14.09.2016 | European Parliament , economy , European Union
  • Font
    size
  • Send on e-mail
  • Print

  • Share on:
  • Share


Social dumping or veiled protectionism?

Eastern and Central European companies may be forced out of the western market should their competitive advantage related to cheaper labour cease. In the opinion of MEP Csaba Sógor, Romanian companies that conduct business abroad could be adversely impacted by recent efforts to level services prices, which are becoming increasingly visible within the European Union and in some Member States.

On Wednesday, the 14th of September the European Parliament adopted a report entitled Social Dumping in the European Union. RMDSZ MEP Csaba Sógor voted against it, as it does not favour the interests of Romanian companies that conduct business abroad or of their employees. 

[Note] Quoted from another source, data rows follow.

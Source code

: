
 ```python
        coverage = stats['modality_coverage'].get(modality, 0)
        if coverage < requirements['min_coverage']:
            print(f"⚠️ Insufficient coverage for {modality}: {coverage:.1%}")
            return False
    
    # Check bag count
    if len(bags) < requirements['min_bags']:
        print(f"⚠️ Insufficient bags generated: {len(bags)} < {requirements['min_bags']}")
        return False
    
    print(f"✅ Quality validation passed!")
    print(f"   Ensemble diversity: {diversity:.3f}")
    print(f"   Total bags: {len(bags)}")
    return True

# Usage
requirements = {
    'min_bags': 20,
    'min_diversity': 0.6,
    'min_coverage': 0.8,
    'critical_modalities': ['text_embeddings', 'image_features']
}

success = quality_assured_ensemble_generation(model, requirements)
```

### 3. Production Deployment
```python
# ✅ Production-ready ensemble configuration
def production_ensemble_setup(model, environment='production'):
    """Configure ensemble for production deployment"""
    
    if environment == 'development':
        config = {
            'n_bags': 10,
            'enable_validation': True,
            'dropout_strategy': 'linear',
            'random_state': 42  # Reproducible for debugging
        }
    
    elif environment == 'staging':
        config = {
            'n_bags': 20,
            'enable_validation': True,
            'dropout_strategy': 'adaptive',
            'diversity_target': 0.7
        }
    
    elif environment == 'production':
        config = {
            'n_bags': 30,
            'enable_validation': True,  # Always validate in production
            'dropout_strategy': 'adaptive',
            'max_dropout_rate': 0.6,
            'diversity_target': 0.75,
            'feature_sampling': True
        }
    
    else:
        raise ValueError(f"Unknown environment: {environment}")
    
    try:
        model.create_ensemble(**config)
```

One percent of the European labour market, nearly 2 million people work in a different Member State than where they are from, most of them in the construction industry, in agriculture, transport and the financial sector. According to Csaba Sógor, many Romanian or other Eastern European companies obtain contracts from outside the country because of labour costs that are more competitive than in western European countries. With recent moves, however, the EU aims to eliminate these differences. 

In the opinion of MEP Csaba Sógor all European states agree that the EU should step up the fight against illegal labour and other infringements but fundamental values of the common market should nevertheless be respected:

 „Back in the 2000s Central and Eastern European countries joined a European Union based on an open market economy with free competition and on a single market with four freedoms, opening up their economy for fierce competition from companies that had far more capital and far more technological advantage than theirs. What we see today, however, are attempts by older Member States to introduce a pick and choose variety of competition and single market, depending on what suits perceived interests or populist political approaches better” – stated Csaba Sógor during the debate.